Anticipating a rise in gas prices ahead of the resumption of IMF programme, fertiliser producers have increased urea prices by Rs190 per bag, taking the retail price to approximately Rs2,440.
Fertiliser prices have been on the rise due to a combination of factors including inflation, rupee depreciation and a recent IMF demand that gas prices be increased, said Waqas Ghani Kukaswadia, an analyst at JS Global.
“The sector’s production cost has also been impacted by these developments, leading to concerns about further price increases in the future,” he added.
Sindh Abadgar Board Senior Vice President Mahmood Nawaz Shah said a 50-kilogramme bag of urea was available for Rs1,700 just six months ago but “it is now being sold for around Rs2,500”.
Despite that, urea was not available in the market due to hoarding and profiteering, he added.
He said even though the production numbers provided by the companies did not show a decline in output, farmers could still not find urea in the market.
“This makes the situation very puzzling. There was a shortage last year as well, despite stable or even declining consumption levels,” he remarked.
Despite wheat yields falling by almost 10%, farmers in Sindh were finding it difficult to obtain urea, Shah said.
“It is unclear where the urea is going, but some suspect that dealers may be hoarding the product.
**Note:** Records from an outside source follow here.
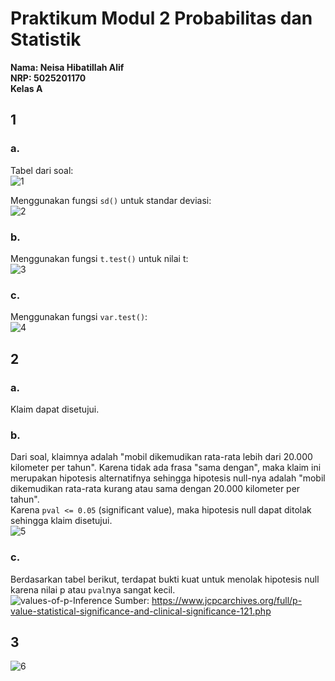 # Praktikum Modul 2 Probabilitas dan Statistik

**Nama: Neisa Hibatillah Alif <br />
NRP: 5025201170 <br />
Kelas A**

## 1
### a. <br/>
Tabel dari soal: <br/>
![1](https://user-images.githubusercontent.com/72701806/170874672-ca61bf30-e231-4ae0-919c-94449d0d6914.jpg)

Menggunakan fungsi `sd()` untuk standar deviasi: <br />
![2](https://user-images.githubusercontent.com/72701806/170874680-94013ad2-a54a-43ca-bf1a-5804626e77e8.jpg)

### b. <br/>
Menggunakan fungsi `t.test()` untuk nilai t: <br />
![3](https://user-images.githubusercontent.com/72701806/170874690-432fdea8-9328-4580-b611-303f3b3494a8.jpg)

### c. <br/>
Menggunakan fungsi `var.test()`: <br />
![4](https://user-images.githubusercontent.com/72701806/170874696-b300e36d-ea15-4e1b-84de-bbd92b20ec49.jpg)

## 2
### a. <br/>
Klaim dapat disetujui.

### b. <br/>
Dari soal, klaimnya adalah "mobil dikemudikan rata-rata lebih dari 20.000 kilometer per tahun". Karena tidak ada frasa "sama dengan", maka klaim ini merupakan hipotesis alternatifnya sehingga hipotesis null-nya adalah "mobil dikemudikan rata-rata kurang atau sama dengan 20.000 kilometer per tahun". <br />
Karena `pval <= 0.05` (significant value), maka hipotesis null dapat ditolak sehingga klaim disetujui. <br />
![5](https://user-images.githubusercontent.com/72701806/170874707-855d17e4-8d8a-4896-b615-8bb9348ed900.jpg)

### c. <br/>
Berdasarkan tabel berikut, terdapat bukti kuat untuk menolak hipotesis null karena nilai p atau `pval`nya sangat kecil. <br/>
![values-of-p-Inference](https://user-images.githubusercontent.com/72701806/170873873-c154d582-910e-4ab0-94af-2a8495b68dff.jpg)
Sumber: https://www.jcpcarchives.org/full/p-value-statistical-significance-and-clinical-significance-121.php

## 3
![6](https://user-images.githubusercontent.com/72701806/170874737-5a394c64-9fd5-4e7e-81cf-6110ff0be8ef.jpg)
It is important to get to the bottom of this issue and ensure that farmers have access to the fertilisers they need,” he demanded.
Provisional data suggests that urea sales in December 2022 were expected to reach 832,000 tonnes, up 39% compared to December 2021, said Kukaswadia.
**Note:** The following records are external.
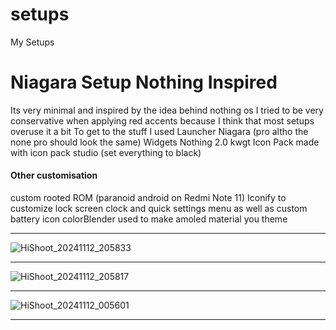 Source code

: # setups
My Setups
# Niagara Setup Nothing Inspired
Its very minimal and inspired by the idea behind nothing os I tried to be very conservative when applying red accents because I think that most setups overuse it a bit 
To get to the stuff I used 
Launcher
Niagara (pro altho the none pro should look the same)
Widgets
Nothing 2.0 kwgt
Icon Pack made with icon pack studio (set everything to black)

#### Other customisation
custom rooted ROM (paranoid android on Redmi Note 11)
Iconify to customize lock screen clock and quick settings menu as well as custom battery icon
colorBlender used to make amoled material you theme

***
![HiShoot_20241112_205833](https://github.com/user-attachments/assets/7d1727f9-57a8-4633-a92a-809a2b4a3a1e)

***

![HiShoot_20241112_205817](https://github.com/user-attachments/assets/545f9fd8-89e2-4c26-bc6e-a0eed2f86c97)

***

![HiShoot_20241112_005601](https://github.com/user-attachments/assets/e7869667-a6f2-4427-9931-1f1a5ccb884b)

***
In the last quarter of calendar year 2022, urea sales were expected to touch 1.8 million tonnes, a 9% year-on-year increase.
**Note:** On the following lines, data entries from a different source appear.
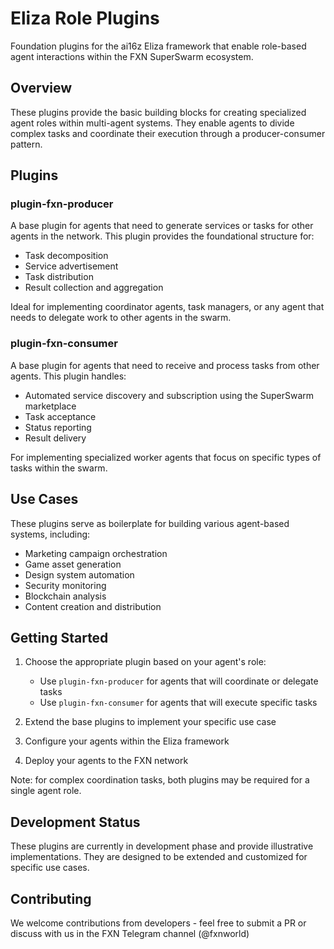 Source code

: # Eliza Role Plugins

Foundation plugins for the ai16z Eliza framework that enable role-based agent interactions within the FXN SuperSwarm ecosystem.

## Overview

These plugins provide the basic building blocks for creating specialized agent roles within multi-agent systems. They enable agents to divide complex tasks and coordinate their execution through a producer-consumer pattern.

## Plugins

### plugin-fxn-producer

A base plugin for agents that need to generate services or tasks for other agents in the network. This plugin provides the foundational structure for:
- Task decomposition
- Service advertisement
- Task distribution
- Result collection and aggregation

Ideal for implementing coordinator agents, task managers, or any agent that needs to delegate work to other agents in the swarm.

### plugin-fxn-consumer

A base plugin for agents that need to receive and process tasks from other agents. This plugin handles:
- Automated service discovery and subscription using the SuperSwarm marketplace
- Task acceptance
- Status reporting
- Result delivery

For implementing specialized worker agents that focus on specific types of tasks within the swarm.


## Use Cases

These plugins serve as boilerplate for building various agent-based systems, including:
- Marketing campaign orchestration
- Game asset generation
- Design system automation
- Security monitoring
- Blockchain analysis
- Content creation and distribution

## Getting Started

1. Choose the appropriate plugin based on your agent's role:
    - Use `plugin-fxn-producer` for agents that will coordinate or delegate tasks
    - Use `plugin-fxn-consumer` for agents that will execute specific tasks

2. Extend the base plugins to implement your specific use case
3. Configure your agents within the Eliza framework
4. Deploy your agents to the FXN network

Note: for complex coordination tasks, both plugins may be required for a single agent role.

## Development Status

These plugins are currently in development phase and provide illustrative implementations. They are designed to be extended and customized for specific use cases.

## Contributing

We welcome contributions from developers - feel free to submit a PR or discuss with us in the FXN Telegram channel (@fxnworld)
Moreover, cumulative urea sales for 2022 were expected to reach 6.61 million tons, an increase of 4% from last year. Closing inventory for 2022 was expected to be around 65,000 tonnes.
While larger local players witnessed slower growth, smaller players and imported urea sales were expected to perform well. Factors contributing to this included the temporary shutdown of base plants for maintenance as well as plant disruptions at Fauji Fertiliser Company (FFC) and Engro Fertilisers Limited (EFERT).
Alongside urea, the demand for di-ammonium phosphate (DAP) is also on the rise. DAP offtake for December 2022 was expected to reach 160,000 tonnes, an increase of 37% compared to last year.
Published in The Express Tribune, January 7th, 2023.